--- BRIEF ---
Each line in the entries below that holds the string "environment" must be copied.
========================================
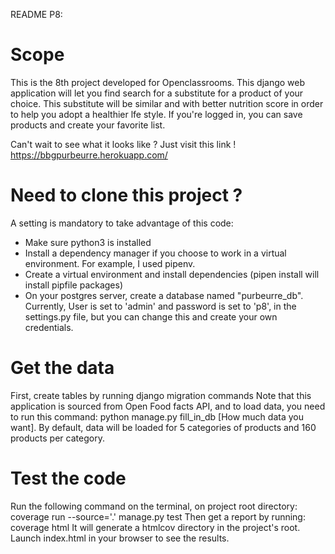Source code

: README P8:

# Scope

This is the 8th project developed for Openclassrooms.
This django web application will let you find search for a substitute for a product of your choice. This substitute will be similar and with better nutrition score in order to help you adopt a healthier lfe style.
If you're logged in, you can save products and create your favorite list.

Can't wait to see what it looks like ?
Just visit this link ! https://bbgpurbeurre.herokuapp.com/

# Need to clone this project ?

A setting is mandatory to take advantage of this code: 
- Make sure python3 is installed
- Install a dependency manager if you choose to work in a virtual environment. For example, I used pipenv.
- Create a virtual environment and install dependencies (pipen install will install pipfile packages)
- On your postgres server, create a database named "purbeurre_db". Currently, User is set to 'admin' and password is set to 'p8', in the settings.py file, but you can change this and create your own credentials.

# Get the data

First, create tables by running django migration commands
Note that this application is sourced from Open Food facts API, and to load data, you need to run this command:
python manage.py fill_in_db [How much data you want]. 
By default, data will be loaded for 5 categories of products and 160 products per category.

# Test the code

Run the following command on the terminal, on project root directory:
coverage run --source='.' manage.py test
Then get a report by running:
coverage html
It will generate a htmlcov directory in the project's root. Launch index.html in your browser to see the results.









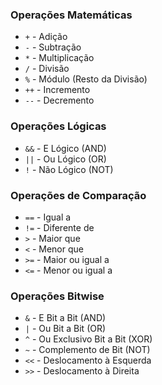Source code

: ### Operações Matemáticas

- `+` - Adição
- `-` - Subtração
- `*` - Multiplicação
- `/` - Divisão
- `%` - Módulo (Resto da Divisão)
- `++` - Incremento
- `--` - Decremento

### Operações Lógicas

- `&&` - E Lógico (AND)
- `||` - Ou Lógico (OR)
- `!` - Não Lógico (NOT)

### Operações de Comparação

- `==` - Igual a
- `!=` - Diferente de
- `>` - Maior que
- `<` - Menor que
- `>=` - Maior ou igual a
- `<=` - Menor ou igual a

### Operações Bitwise

- `&` - E Bit a Bit (AND)
- `|` - Ou Bit a Bit (OR)
- `^` - Ou Exclusivo Bit a Bit (XOR)
- `~` - Complemento de Bit (NOT)
- `<<` - Deslocamento à Esquerda
- `>>` - Deslocamento à Direita

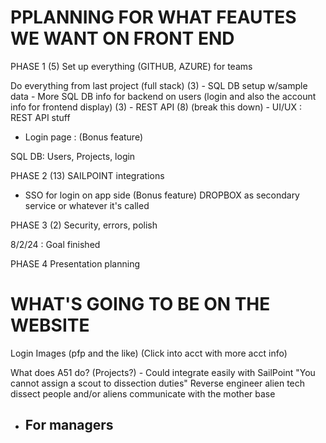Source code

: # PPLANNING FOR WHAT FEAUTES WE WANT ON FRONT END

PHASE 1
(5) Set up everything (GITHUB, AZURE) for teams 

Do everything from last project (full stack)
(3) - SQL DB setup w/sample data - More SQL DB info for backend on users (login and also the account info for frontend display)
(3) - REST API
(8) (break this down) - UI/UX : REST API stuff
- Login page : (Bonus feature)

SQL DB: Users, Projects, login


PHASE 2
(13) SAILPOINT integrations
- SSO for login on app side (Bonus feature)
DROPBOX as secondary service or whatever it's called

PHASE 3
(2) Security, errors, polish


 8/2/24 : Goal finished


PHASE 4
Presentation planning


# WHAT'S GOING TO BE ON THE WEBSITE

Login
Images (pfp and the like) (Click into acct with more acct info) 

What does A51 do? (Projects?) - Could integrate easily with SailPoint "You cannot assign a scout to dissection duties"
Reverse engineer alien tech
dissect people and/or aliens
communicate with the mother base


* For managers
    - 

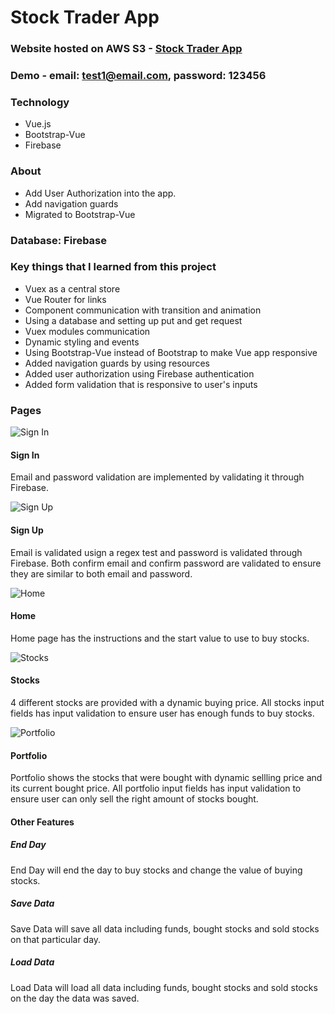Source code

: # Stock Trader App

### Website hosted on AWS S3 - [Stock Trader App](http://vue-stock-trader-app-v2.s3-website.us-east-2.amazonaws.com)

### Demo - email: test1@email.com, password: 123456

### Technology
* Vue.js
* Bootstrap-Vue
* Firebase

### About
* Add User Authorization into the app.
* Add navigation guards
* Migrated to Bootstrap-Vue 

### Database: Firebase

### Key things that I learned from this project
* Vuex as a central store 
* Vue Router for links
* Component communication with transition and animation
* Using a database and setting up put and get request
* Vuex modules communication
* Dynamic styling and events 
* Using Bootstrap-Vue instead of Bootstrap to make Vue app responsive
* Added navigation guards by using resources
* Added user authorization using Firebase authentication
* Added form validation that is responsive to user's inputs

### Pages

![Sign In](https://github.com/Affeeq/Stock-Trader-App/blob/master/images/Screen%20Shot%202020-08-20%20at%209.04.15%20PM.png)

#### Sign In

Email and password validation are implemented by validating it through Firebase.

![Sign Up](https://github.com/Affeeq/Stock-Trader-App/blob/master/images/Screen%20Shot%202020-08-20%20at%209.05.16%20PM.png)

#### Sign Up

Email is validated usign a regex test and password is validated through Firebase. Both confirm email and confirm password are validated to ensure they are similar to both email and password.

![Home](https://github.com/Affeeq/Stock-Trader-App/blob/master/images/Screen%20Shot%202020-08-20%20at%209.05.59%20PM.png)

#### Home

Home page has the instructions and the start value to use to buy stocks.

![Stocks](https://github.com/Affeeq/Stock-Trader-App/blob/master/images/Screen%20Shot%202020-08-20%20at%209.06.48%20PM.png)

#### Stocks

4 different stocks are provided with a dynamic buying price. All stocks input fields has input validation to ensure user has enough funds to buy stocks.

![Portfolio](https://github.com/Affeeq/Stock-Trader-App/blob/master/images/Screen%20Shot%202020-08-20%20at%209.08.03%20PM.png)

#### Portfolio

Portfolio shows the stocks that were bought with dynamic sellling price and its current bought price. All portfolio input fields has input validation to ensure user can only sell the right amount of stocks bought.

#### Other Features

##### End Day

End Day will end the day to buy stocks and change the value of buying stocks.

##### Save Data

Save Data will save all data including funds, bought stocks and sold stocks on that particular day.

##### Load Data

Load Data will load all data including funds, bought stocks and sold stocks on the day the data was saved.
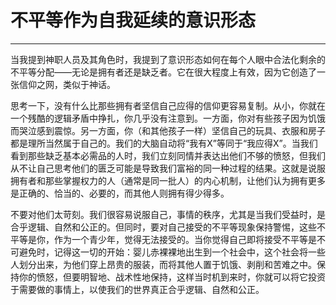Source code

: # 不平等作为自我延续的意识形态

------

当我提到神职人员及其角色时，我提到了意识形态如何在每个人眼中合法化剩余的不平等分配——无论是拥有者还是缺乏者。它在很大程度上有效，因为它创造了一张信仰之网，类似于神话。

思考一下，没有什么比那些拥有者坚信自己应得的信仰更容易复制。从小，你就在一个残酷的逻辑矛盾中挣扎，你几乎没有注意到。一方面，你对有些孩子因为饥饿而哭泣感到震惊。另一方面，你（和其他孩子一样）坚信自己的玩具、衣服和房子都是理所当然属于自己的。我们的大脑自动将“我有X”等同于“我应得X”。当我们看到那些缺乏基本必需品的人时，我们立刻同情并表达出他们不够的愤怒，但我们从不让自己思考他们的匮乏可能是导致我们富裕的同一种过程的结果。这就是说服拥有者和那些掌握权力的人（通常是同一批人）的内心机制，让他们认为拥有更多是正确的、恰当的、必要的，而其他人则拥有得少得多。

不要对他们太苛刻。我们很容易说服自己，事情的秩序，尤其是当我们受益时，是合乎逻辑、自然和公正的。但同时，要对自己接受的不平等现象保持警惕，这些不平等是你，作为一个青少年，觉得无法接受的。当你觉得自己即将接受不平等是不可避免时，记得这一切的开始：婴儿赤裸裸地出生到一个社会中，这个社会将一些人划分出来，为他们穿上昂贵的服装，而将其他人置于饥饿、剥削和苦难之中。保持你的愤怒，但要明智地、战术性地保持，这样当时机到来时，你就可以将它投资于需要做的事情上，以使我们的世界真正合乎逻辑、自然和公正。
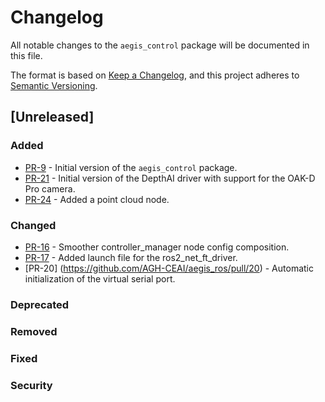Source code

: # Changelog

All notable changes to the `aegis_control` package will be documented in this file.

The format is based on [Keep a Changelog](https://keepachangelog.com/en/1.1.0/),
and this project adheres to [Semantic Versioning](https://semver.org/spec/v2.0.0.html).

## [Unreleased]

### Added

* [PR-9](https://github.com/AGH-CEAI/aegis_ros/pull/9) - Initial version of the `aegis_control` package.
* [PR-21](https://github.com/AGH-CEAI/aegis_ros/pull/21) - Initial version of the DepthAI driver with support for the OAK-D Pro camera.
* [PR-24](https://github.com/AGH-CEAI/aegis_ros/pull/24) - Added a point cloud node.

### Changed

* [PR-16](https://github.com/AGH-CEAI/aegis_ros/pull/16) - Smoother controller_manager node config composition.
* [PR-17](https://github.com/AGH-CEAI/aegis_ros/pull/17) - Added launch file for the ros2_net_ft_driver.
* [PR-20] (https://github.com/AGH-CEAI/aegis_ros/pull/20) - Automatic initialization of the virtual serial port.

### Deprecated

### Removed

### Fixed

### Security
========================================
--- ANSWER TO THE EXERCISE ---
- Install a dependency manager if you choose to work in a virtual environment. For example, I used pipenv.
- Create a virtual environment and install dependencies (pipen install will install pipfile packages)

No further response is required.